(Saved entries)

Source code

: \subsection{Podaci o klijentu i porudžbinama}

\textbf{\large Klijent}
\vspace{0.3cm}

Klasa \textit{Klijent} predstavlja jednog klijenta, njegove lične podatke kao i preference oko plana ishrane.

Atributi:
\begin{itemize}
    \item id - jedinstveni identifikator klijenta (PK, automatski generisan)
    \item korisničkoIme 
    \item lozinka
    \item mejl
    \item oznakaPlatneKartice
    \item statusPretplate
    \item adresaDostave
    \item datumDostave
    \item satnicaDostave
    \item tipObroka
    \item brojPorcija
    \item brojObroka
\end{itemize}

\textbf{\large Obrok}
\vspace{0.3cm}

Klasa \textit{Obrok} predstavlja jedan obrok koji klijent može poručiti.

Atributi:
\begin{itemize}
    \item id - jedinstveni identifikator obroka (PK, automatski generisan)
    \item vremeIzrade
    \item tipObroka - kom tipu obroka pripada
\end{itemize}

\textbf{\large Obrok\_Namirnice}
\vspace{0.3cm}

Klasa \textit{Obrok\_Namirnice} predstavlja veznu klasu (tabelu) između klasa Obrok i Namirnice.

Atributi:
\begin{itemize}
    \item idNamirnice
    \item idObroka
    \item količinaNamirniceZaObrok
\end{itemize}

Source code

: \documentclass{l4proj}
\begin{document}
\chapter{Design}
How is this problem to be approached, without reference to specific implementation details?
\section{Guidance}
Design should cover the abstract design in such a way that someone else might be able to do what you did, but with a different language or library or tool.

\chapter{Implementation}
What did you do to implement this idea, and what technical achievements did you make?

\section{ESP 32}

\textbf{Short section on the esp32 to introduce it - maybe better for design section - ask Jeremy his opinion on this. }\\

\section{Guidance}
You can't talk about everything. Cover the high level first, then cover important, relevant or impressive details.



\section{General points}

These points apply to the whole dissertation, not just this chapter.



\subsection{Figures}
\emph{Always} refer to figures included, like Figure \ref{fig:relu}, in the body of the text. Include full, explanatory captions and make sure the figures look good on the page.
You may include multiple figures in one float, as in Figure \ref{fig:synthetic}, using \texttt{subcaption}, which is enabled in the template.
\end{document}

* Problem statement *
The records above must be printed again in full, exactly as written.

* Answer for this exercise *
Source code

: \subsection{Podaci o klijentu i porudžbinama}

\textbf{\large Klijent}
\vspace{0.3cm}

Klasa \textit{Klijent} predstavlja jednog klijenta, njegove lične podatke kao i preference oko plana ishrane.

Atributi:
\begin{itemize}
    \item id - jedinstveni identifikator klijenta (PK, automatski generisan)
    \item korisničkoIme 
    \item lozinka
    \item mejl
    \item oznakaPlatneKartice
    \item statusPretplate
    \item adresaDostave
    \item datumDostave
    \item satnicaDostave
    \item tipObroka
    \item brojPorcija
    \item brojObroka
\end{itemize}

\textbf{\large Obrok}
\vspace{0.3cm}

Klasa \textit{Obrok} predstavlja jedan obrok koji klijent može poručiti.

Atributi:
\begin{itemize}
    \item id - jedinstveni identifikator obroka (PK, automatski generisan)
    \item vremeIzrade
    \item tipObroka - kom tipu obroka pripada
\end{itemize}

\textbf{\large Obrok\_Namirnice}
\vspace{0.3cm}

Klasa \textit{Obrok\_Namirnice} predstavlja veznu klasu (tabelu) između klasa Obrok i Namirnice.

Atributi:
\begin{itemize}
    \item idNamirnice
    \item idObroka
    \item količinaNamirniceZaObrok
\end{itemize}

Source code

: \documentclass{l4proj}
\begin{document}
\chapter{Design}
How is this problem to be approached, without reference to specific implementation details?
\section{Guidance}
Design should cover the abstract design in such a way that someone else might be able to do what you did, but with a different language or library or tool.

\chapter{Implementation}
What did you do to implement this idea, and what technical achievements did you make?

\section{ESP 32}

\textbf{Short section on the esp32 to introduce it - maybe better for design section - ask Jeremy his opinion on this. }\\

\section{Guidance}
You can't talk about everything. Cover the high level first, then cover important, relevant or impressive details.



\section{General points}

These points apply to the whole dissertation, not just this chapter.



\subsection{Figures}
\emph{Always} refer to figures included, like Figure \ref{fig:relu}, in the body of the text. Include full, explanatory captions and make sure the figures look good on the page.
You may include multiple figures in one float, as in Figure \ref{fig:synthetic}, using \texttt{subcaption}, which is enabled in the template.
\end{document}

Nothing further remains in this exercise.